* _DATA FOR ANALYSIS_:
* * * * * * *

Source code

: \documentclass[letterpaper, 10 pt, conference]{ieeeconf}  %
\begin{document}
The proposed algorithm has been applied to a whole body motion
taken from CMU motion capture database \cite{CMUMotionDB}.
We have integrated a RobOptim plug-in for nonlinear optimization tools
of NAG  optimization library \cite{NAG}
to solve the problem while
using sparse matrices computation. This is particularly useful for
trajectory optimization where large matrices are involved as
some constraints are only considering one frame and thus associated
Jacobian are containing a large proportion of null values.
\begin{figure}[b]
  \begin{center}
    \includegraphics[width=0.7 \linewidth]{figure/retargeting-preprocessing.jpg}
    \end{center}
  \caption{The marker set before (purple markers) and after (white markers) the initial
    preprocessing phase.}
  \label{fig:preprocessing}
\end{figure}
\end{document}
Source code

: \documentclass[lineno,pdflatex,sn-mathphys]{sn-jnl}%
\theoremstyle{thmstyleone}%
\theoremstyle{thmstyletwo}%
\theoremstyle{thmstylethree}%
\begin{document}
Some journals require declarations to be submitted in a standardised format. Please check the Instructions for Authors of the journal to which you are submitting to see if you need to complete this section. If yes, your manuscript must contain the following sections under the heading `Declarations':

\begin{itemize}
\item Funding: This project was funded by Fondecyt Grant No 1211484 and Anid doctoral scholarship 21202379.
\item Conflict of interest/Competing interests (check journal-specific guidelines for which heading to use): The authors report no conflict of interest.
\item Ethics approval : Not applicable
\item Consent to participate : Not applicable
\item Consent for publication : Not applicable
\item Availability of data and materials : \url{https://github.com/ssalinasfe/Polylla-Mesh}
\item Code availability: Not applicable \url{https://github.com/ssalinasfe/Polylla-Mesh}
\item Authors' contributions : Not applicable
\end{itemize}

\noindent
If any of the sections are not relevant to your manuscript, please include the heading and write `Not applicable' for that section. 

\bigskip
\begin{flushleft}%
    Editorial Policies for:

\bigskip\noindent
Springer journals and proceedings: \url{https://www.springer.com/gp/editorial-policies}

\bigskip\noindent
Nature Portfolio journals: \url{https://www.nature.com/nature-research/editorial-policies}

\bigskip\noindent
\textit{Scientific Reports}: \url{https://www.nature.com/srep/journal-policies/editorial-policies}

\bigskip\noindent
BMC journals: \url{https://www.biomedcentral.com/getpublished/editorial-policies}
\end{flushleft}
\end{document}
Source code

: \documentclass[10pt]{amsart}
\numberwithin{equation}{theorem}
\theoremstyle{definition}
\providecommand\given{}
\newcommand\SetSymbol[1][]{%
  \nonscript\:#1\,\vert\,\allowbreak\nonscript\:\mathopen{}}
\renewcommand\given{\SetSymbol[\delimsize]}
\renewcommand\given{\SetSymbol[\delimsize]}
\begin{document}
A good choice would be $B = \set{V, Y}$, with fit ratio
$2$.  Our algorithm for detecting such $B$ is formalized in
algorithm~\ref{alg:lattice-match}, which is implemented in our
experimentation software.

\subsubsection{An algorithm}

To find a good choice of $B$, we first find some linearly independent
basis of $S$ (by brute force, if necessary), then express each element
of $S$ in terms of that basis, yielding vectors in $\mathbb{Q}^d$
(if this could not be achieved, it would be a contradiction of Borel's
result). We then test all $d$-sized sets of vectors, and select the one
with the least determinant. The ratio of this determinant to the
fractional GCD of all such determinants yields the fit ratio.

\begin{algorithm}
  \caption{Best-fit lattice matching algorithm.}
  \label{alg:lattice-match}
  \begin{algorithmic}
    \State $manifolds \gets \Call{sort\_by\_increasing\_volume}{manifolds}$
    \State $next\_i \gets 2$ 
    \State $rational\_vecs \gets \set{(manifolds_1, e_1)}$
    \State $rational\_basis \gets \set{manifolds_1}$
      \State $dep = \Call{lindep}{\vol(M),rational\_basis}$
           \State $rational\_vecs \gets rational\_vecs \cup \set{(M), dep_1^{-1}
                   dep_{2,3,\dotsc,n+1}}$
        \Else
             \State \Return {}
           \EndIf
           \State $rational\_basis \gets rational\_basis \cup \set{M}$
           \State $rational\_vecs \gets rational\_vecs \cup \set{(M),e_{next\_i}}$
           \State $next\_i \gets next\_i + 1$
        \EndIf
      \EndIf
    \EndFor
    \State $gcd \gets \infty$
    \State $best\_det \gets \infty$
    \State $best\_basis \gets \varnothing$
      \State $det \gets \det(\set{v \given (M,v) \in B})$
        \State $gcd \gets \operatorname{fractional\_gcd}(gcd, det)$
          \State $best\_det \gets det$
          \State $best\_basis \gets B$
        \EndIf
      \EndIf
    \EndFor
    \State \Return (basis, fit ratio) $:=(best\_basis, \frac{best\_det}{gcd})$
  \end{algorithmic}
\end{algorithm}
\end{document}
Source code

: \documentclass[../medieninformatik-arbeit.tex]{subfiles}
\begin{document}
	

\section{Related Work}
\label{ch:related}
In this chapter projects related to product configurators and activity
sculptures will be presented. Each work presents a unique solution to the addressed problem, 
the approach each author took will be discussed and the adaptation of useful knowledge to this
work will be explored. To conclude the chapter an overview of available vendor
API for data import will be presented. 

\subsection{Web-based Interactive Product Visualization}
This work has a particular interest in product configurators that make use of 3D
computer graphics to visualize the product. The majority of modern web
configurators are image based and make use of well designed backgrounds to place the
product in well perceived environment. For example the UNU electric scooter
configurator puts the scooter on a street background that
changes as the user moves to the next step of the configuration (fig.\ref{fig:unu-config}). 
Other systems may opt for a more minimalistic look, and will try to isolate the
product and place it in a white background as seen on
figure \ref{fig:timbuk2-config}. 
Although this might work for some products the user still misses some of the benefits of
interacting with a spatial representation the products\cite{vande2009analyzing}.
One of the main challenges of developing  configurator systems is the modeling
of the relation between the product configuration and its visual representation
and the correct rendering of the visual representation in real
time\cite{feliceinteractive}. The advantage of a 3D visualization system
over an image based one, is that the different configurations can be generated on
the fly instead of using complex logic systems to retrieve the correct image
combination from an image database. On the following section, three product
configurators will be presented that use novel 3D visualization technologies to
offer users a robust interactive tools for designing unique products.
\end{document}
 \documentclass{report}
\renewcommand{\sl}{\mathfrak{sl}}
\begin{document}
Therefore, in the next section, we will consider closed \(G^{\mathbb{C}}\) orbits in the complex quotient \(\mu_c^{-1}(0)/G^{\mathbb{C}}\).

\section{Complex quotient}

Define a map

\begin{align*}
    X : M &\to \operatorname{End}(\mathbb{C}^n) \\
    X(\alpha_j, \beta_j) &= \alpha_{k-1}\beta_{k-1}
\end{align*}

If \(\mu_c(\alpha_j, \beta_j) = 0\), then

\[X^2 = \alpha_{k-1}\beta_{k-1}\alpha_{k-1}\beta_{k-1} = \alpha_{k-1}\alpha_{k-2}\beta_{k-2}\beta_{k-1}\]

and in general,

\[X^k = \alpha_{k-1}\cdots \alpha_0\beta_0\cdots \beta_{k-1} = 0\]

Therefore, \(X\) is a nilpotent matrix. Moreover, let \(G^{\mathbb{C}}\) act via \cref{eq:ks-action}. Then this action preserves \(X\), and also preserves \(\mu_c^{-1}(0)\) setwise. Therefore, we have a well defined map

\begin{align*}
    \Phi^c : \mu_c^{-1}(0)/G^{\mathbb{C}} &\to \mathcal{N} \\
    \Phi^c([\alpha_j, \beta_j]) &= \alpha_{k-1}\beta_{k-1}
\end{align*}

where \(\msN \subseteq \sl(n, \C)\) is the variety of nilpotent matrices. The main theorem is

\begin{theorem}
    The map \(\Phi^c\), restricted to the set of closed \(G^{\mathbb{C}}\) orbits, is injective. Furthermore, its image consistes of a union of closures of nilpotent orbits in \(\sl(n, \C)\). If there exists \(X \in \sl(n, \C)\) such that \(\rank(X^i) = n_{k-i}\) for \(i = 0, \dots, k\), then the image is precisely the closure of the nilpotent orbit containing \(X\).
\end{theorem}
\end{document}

* * * * * * *

* _WHAT IS BEING ASKED_:
When a line in the listing has the word "correct", return that line.

* _ANSWER SPACE_:
and the correct rendering of the visual representation in real
the fly instead of using complex logic systems to retrieve the correct image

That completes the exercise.